Estimate Memory / CPU / Disk needed#

This page helps you estimate how much Memory / CPU / Disk the server you install The Littlest JupyterHub on should have. These are just guidelines to help with estimation - your actual needs will vary.

Memory#

Memory is usually the biggest determinant of server size in most JupyterHub installations. At minimum, your server must have at least 1GB of RAM for TLJH to install.

\[ Recommended\, Memory = (Max\, concurrent\, users \times Max\, mem\, per\, user) + 128MB \]

The 128MB is overhead for TLJH and related services. Server Memory Recommended is the amount of Memory (RAM) the server you acquire should have - we recommend erring on the side of ‘more Memory’. The other terms are explained below.

Maximum concurrent users#

Even if your class has 100 students, most of them will not be using the JupyterHub actively at a single given moment. At 2am on a normal night, maybe you’ll have 10 students using it. At 2am before a final, maybe you’ll have 60 students using it. Maybe you’ll have a lab session with all 100 of your students using it at the same time.
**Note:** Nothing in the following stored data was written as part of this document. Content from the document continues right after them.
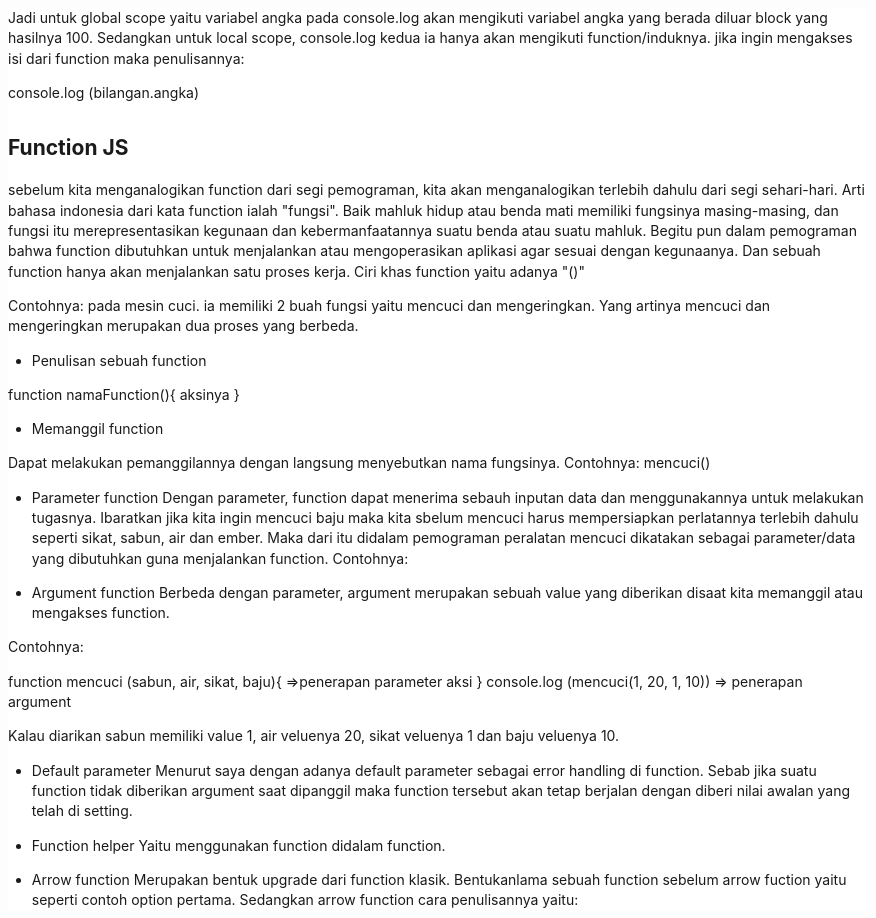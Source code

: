 Jadi untuk global scope yaitu variabel angka pada console.log akan mengikuti variabel angka yang berada diluar block yang hasilnya 100. Sedangkan untuk local scope, console.log kedua ia hanya akan mengikuti function/induknya. jika ingin mengakses isi dari function maka penulisannya:

console.log (bilangan.angka)

## Function JS


sebelum kita menganalogikan function dari segi pemograman, kita akan menganalogikan terlebih dahulu dari segi sehari-hari. Arti bahasa indonesia dari kata function ialah "fungsi". Baik mahluk hidup atau benda mati memiliki fungsinya masing-masing, dan fungsi itu merepresentasikan kegunaan dan kebermanfaatannya suatu benda atau suatu mahluk. Begitu pun dalam pemograman bahwa function dibutuhkan untuk menjalankan atau mengoperasikan aplikasi agar sesuai dengan kegunaanya. Dan sebuah function hanya akan menjalankan satu proses kerja. Ciri khas function yaitu adanya "()"

Contohnya: pada mesin cuci. ia memiliki 2 buah fungsi yaitu mencuci dan mengeringkan. Yang artinya mencuci dan mengeringkan merupakan dua proses yang berbeda.

- Penulisan sebuah function

function namaFunction(){
    aksinya
}

- Memanggil function

Dapat melakukan pemanggilannya dengan langsung menyebutkan nama fungsinya. Contohnya: mencuci()

- Parameter function
Dengan parameter, function dapat menerima sebauh inputan data dan menggunakannya untuk melakukan tugasnya. Ibaratkan jika kita ingin mencuci baju maka kita sbelum mencuci harus mempersiapkan perlatannya terlebih dahulu seperti sikat, sabun, air dan ember. Maka dari itu didalam pemograman peralatan mencuci dikatakan sebagai parameter/data yang dibutuhkan guna menjalankan function. Contohnya:

- Argument function 
Berbeda dengan parameter, argument merupakan sebuah value yang diberikan disaat kita memanggil atau mengakses function. 

Contohnya:

function mencuci (sabun, air, sikat, baju){ =>penerapan parameter
    aksi
}
console.log (mencuci(1, 20, 1, 10)) => penerapan argument

Kalau diarikan sabun memiliki value 1, air veluenya 20, sikat veluenya 1 dan baju veluenya 10.

- Default parameter
Menurut saya dengan adanya default parameter sebagai error handling di function. Sebab jika suatu function tidak diberikan argument saat dipanggil maka function tersebut akan tetap berjalan dengan diberi nilai awalan yang telah di setting.

- Function helper
Yaitu menggunakan function didalam function.

- Arrow function
Merupakan bentuk upgrade dari function klasik. Bentukanlama sebuah function sebelum arrow fuction yaitu seperti contoh option pertama. Sedangkan arrow function cara penulisannya yaitu:
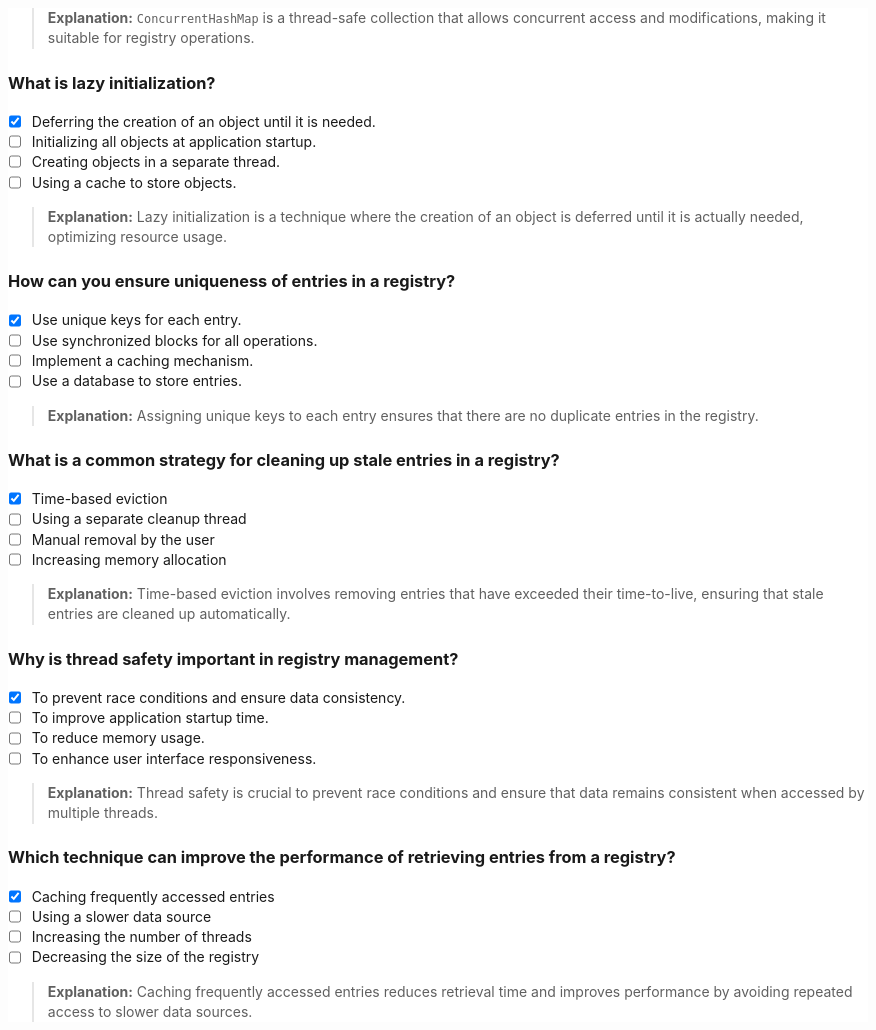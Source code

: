 > **Explanation:** `ConcurrentHashMap` is a thread-safe collection that allows concurrent access and modifications, making it suitable for registry operations.

### What is lazy initialization?

- [x] Deferring the creation of an object until it is needed.
- [ ] Initializing all objects at application startup.
- [ ] Creating objects in a separate thread.
- [ ] Using a cache to store objects.

> **Explanation:** Lazy initialization is a technique where the creation of an object is deferred until it is actually needed, optimizing resource usage.

### How can you ensure uniqueness of entries in a registry?

- [x] Use unique keys for each entry.
- [ ] Use synchronized blocks for all operations.
- [ ] Implement a caching mechanism.
- [ ] Use a database to store entries.

> **Explanation:** Assigning unique keys to each entry ensures that there are no duplicate entries in the registry.

### What is a common strategy for cleaning up stale entries in a registry?

- [x] Time-based eviction
- [ ] Using a separate cleanup thread
- [ ] Manual removal by the user
- [ ] Increasing memory allocation

> **Explanation:** Time-based eviction involves removing entries that have exceeded their time-to-live, ensuring that stale entries are cleaned up automatically.

### Why is thread safety important in registry management?

- [x] To prevent race conditions and ensure data consistency.
- [ ] To improve application startup time.
- [ ] To reduce memory usage.
- [ ] To enhance user interface responsiveness.

> **Explanation:** Thread safety is crucial to prevent race conditions and ensure that data remains consistent when accessed by multiple threads.

### Which technique can improve the performance of retrieving entries from a registry?

- [x] Caching frequently accessed entries
- [ ] Using a slower data source
- [ ] Increasing the number of threads
- [ ] Decreasing the size of the registry

> **Explanation:** Caching frequently accessed entries reduces retrieval time and improves performance by avoiding repeated access to slower data sources.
The maximum number of users actively using the JupyterHub at any given time determines how much memory your server will need. You’ll get better at estimating this number over time. We generally recommend between 40-60% of your total class size to start with.

Maximum memory allowed per user#

Depending on what kind of work your users are doing, they will use different amounts of memory. The easiest way to determine this is to run through a typical user workflow yourself, and measure how much memory is used. You can use Check your memory usage to determine how much memory your user is using.

A good rule of thumb is to take the maximum amount of memory you used during your session, and add 20-40% headroom for users to ‘play around’. This is the maximum amount of memory that should be given to each user.

If users use more than this alloted amount of memory, their notebook kernel will restart.

CPU#

CPU estimation is more forgiving than Memory estimation. If there isn’t enough CPU for your users, their computation becomes very slow - but does not stop, unlike with RAM.

\[ Recommended\, CPU = (Max\, concurrent\, users \times Max\, CPU\, usage\, per\, user) + 20\% \]

The 20% is overhead for TLJH and related services. This is around 20% of a single modern CPU. This, of course, is just an estimate. We recommend using the same process used to estimate Memory required for estimating CPU required. You cannot use jupyter-resource-usage for this, but you should carry out normal workflow and investigate the CPU usage on the machine.

Disk space#

Unlike Memory & CPU, disk space is predicated on total number of users, rather than maximum concurrent users.

\[ Recommended\, Disk\, Size = (Total\, users \times Max\, disk\, usage\, per\, user) + 2GB \]

Resizing your server#

Many cloud providers let your dynamically resize your server if you need it to be larger or smaller. Usually this requires a restart of the whole server - active users will be logged out, but otherwise usually nothing bad happens. See Resize the resources available to your JupyterHub for provider-specific instructions on resizing.